You can look at neuroendocrine differentiation, for example, but some clinically relevant genomic alterations, especially for prostate cancer, were also highlighted today. So of course we have the DNA damage repair genes, and I want to also stress that it's actually recommended to test both the germline and the somatic alterations in DNA damage repair, not only for radioligand context, but also for hereditary cancer patient prognosis and treatment selection. But then there is multiple actually genomic markers that we can look at that might be associated with poor disease, such as TP53 mutations or RB1 mutations, but these are also very relevant in the context when we start combining therapies. So we heard today from Dr. Shahneen Sandhu that we're now combining radioligand therapies with other agents, and these agents might be more or less sensitive to these genomic characteristics of the tumor as well. So we really have to take this into account. For radioligand therapy specifically, what we observed again in the TheraP trial is that actually PTEN alterations appear to derive a greater benefit for patients with PTEN alterations from lutetium PSMA compared to cabazitaxel.

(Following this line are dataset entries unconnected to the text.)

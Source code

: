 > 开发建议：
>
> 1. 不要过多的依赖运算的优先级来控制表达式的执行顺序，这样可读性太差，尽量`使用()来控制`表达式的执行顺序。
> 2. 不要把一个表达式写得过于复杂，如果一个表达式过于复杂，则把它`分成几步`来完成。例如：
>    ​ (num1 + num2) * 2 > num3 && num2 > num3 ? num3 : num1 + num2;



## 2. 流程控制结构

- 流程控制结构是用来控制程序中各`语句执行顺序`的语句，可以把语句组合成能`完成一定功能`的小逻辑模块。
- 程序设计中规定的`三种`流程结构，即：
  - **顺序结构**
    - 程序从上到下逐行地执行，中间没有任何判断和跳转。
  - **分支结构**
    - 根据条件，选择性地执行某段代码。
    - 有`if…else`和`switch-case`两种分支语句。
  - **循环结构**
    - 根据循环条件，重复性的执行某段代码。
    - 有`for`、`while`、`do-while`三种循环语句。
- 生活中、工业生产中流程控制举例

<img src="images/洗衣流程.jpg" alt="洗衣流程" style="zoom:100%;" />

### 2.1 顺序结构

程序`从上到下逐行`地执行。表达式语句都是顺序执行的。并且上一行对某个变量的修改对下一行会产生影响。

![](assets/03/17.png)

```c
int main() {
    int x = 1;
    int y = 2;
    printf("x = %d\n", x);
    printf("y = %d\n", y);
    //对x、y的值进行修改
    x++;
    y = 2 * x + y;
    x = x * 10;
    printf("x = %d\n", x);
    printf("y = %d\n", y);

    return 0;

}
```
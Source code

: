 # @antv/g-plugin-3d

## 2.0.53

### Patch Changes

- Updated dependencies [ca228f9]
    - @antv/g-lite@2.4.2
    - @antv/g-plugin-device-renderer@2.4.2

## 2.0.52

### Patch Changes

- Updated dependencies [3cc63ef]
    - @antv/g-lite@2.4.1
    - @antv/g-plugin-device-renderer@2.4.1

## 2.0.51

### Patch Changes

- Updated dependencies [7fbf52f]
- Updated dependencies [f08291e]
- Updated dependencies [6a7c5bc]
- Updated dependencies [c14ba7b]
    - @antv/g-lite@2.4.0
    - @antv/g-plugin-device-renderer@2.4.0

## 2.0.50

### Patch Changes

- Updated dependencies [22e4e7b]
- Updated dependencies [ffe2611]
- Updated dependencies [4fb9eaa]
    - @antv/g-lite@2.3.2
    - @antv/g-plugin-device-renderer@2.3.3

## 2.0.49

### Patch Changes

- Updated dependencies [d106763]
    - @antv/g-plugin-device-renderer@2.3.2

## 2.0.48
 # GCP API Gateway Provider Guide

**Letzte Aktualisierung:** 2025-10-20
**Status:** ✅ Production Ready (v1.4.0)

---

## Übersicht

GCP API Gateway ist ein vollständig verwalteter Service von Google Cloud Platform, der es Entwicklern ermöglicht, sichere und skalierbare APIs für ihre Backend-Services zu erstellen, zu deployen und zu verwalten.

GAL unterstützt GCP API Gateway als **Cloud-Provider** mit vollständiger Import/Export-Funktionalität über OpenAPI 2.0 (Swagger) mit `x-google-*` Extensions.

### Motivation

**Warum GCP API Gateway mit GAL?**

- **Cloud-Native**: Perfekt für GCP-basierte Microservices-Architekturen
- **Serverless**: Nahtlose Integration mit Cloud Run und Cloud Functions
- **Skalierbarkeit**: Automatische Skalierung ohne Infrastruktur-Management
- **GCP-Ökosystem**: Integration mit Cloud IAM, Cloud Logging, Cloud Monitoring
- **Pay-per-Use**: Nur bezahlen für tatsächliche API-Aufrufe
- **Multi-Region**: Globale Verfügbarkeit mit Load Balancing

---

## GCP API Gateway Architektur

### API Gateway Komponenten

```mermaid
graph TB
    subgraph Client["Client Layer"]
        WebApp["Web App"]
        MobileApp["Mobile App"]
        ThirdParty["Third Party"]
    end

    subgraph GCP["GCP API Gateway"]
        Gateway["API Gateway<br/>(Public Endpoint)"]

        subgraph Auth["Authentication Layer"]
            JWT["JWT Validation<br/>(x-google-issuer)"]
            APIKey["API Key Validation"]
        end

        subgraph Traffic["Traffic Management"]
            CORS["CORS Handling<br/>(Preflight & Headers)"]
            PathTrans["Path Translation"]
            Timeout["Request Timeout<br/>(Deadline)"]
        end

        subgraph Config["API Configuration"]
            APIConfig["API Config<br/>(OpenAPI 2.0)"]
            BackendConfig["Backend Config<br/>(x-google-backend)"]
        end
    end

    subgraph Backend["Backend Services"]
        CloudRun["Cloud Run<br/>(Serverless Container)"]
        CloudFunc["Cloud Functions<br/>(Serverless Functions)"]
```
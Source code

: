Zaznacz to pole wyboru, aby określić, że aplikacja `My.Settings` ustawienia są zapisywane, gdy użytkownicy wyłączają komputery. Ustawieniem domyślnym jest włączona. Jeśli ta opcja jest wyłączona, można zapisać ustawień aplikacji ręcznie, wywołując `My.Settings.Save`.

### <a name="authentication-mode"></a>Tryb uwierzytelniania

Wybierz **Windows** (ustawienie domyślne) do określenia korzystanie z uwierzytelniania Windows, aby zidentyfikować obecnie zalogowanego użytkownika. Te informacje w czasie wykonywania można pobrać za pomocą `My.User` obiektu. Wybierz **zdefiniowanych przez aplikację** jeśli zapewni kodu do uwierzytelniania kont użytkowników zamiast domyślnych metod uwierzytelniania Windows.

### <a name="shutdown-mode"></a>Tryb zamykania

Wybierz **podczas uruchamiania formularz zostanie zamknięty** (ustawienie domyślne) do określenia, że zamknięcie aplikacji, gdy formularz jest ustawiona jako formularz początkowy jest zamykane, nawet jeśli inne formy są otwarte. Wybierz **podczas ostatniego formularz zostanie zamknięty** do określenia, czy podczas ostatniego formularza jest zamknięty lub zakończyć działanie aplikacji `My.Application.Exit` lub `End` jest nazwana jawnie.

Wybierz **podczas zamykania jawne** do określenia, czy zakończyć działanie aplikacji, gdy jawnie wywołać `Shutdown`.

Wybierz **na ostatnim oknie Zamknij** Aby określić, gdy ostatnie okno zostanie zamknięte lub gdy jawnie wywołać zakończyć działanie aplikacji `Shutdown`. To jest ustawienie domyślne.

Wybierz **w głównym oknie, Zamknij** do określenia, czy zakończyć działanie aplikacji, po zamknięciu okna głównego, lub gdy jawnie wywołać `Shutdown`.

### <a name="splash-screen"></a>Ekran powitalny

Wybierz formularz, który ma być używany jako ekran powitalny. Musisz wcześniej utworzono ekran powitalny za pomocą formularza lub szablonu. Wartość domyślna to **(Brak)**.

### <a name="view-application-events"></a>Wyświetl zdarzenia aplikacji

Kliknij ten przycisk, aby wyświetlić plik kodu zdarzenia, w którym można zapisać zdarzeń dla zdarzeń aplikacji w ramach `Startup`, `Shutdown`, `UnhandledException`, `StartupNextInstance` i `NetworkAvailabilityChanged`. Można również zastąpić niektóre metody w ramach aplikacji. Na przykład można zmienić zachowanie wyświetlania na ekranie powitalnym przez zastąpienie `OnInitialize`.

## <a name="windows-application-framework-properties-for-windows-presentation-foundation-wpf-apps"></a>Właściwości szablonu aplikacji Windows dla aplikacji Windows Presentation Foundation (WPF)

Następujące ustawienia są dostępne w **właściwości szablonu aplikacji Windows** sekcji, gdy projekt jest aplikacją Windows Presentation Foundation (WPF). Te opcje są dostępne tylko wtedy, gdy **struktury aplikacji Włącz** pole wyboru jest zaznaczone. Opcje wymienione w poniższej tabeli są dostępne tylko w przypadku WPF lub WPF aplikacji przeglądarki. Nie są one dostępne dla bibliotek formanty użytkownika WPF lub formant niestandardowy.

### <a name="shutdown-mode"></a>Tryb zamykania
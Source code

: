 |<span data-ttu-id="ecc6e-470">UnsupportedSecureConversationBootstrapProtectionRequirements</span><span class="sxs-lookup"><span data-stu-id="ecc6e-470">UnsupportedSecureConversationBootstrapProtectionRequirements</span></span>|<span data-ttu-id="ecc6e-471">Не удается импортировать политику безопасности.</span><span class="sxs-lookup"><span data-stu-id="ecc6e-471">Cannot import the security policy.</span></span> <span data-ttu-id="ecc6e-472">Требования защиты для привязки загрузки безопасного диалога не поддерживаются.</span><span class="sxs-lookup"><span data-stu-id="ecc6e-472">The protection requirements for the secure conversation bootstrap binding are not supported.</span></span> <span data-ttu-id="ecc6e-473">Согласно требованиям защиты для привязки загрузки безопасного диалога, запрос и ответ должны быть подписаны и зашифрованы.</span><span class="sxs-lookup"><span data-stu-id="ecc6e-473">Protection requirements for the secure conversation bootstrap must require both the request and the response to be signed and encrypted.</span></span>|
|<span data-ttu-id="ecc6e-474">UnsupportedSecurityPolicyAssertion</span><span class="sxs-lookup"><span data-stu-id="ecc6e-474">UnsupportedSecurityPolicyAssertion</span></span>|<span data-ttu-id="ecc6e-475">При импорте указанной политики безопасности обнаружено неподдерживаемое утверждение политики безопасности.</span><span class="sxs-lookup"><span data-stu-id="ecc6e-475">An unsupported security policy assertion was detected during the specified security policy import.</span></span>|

While, for example, TP53 mutations were poorly prognostic regardless of treatments. And what was highlighted before as well is that ATM mutations, we saw some very promising responses on lutetium PSMA for ATM mutant individuals. And then finally, I want to highlight one more thing, and that is that we can look at all these tumor characteristics from liquid biopsies, but we can also look beyond the tumor, actually in the same blood tube. So there's also normal cell-free DNA in there, and a lot of that cell-free DNA is actually from our white blood cells. And clonal hematopoiesis, so that is the somatic mutations in our hematopoietic stem cell lineage that is common and it happens with age that you acquire some of these mutations in your hematopoietic lineage, but clonal hematopoiesis is actually also a risk of developing hematopoietic malignancies. And what we saw in the TheraP trial is that when patients started this trial, the amounts of clonal hematopoiesis was actually the same, whether they started on cabazitaxel or lutetium, but after they finished treatment, we saw much more clonal hematopoiesis events in the lutetium PSMA trial lutetium arm compared to the cabazitaxel arm. So considering this, not only liquid biopsies can help us inform on the tumor biology, tumor response, but actually might also give us some indication on what are the side effects of the treatment and which patients should we really keep an eye on or might be prone to develop a secondary malignancy.
And with that, I want to state my key takeaway, and that is that liquid biopsies, in my opinion, enable investigation into radioligand therapy response and resistance. And this field is rapidly expanding, I would like to say, and I think that liquid biopsies can really help answer some key questions. So thank you so much for your attention.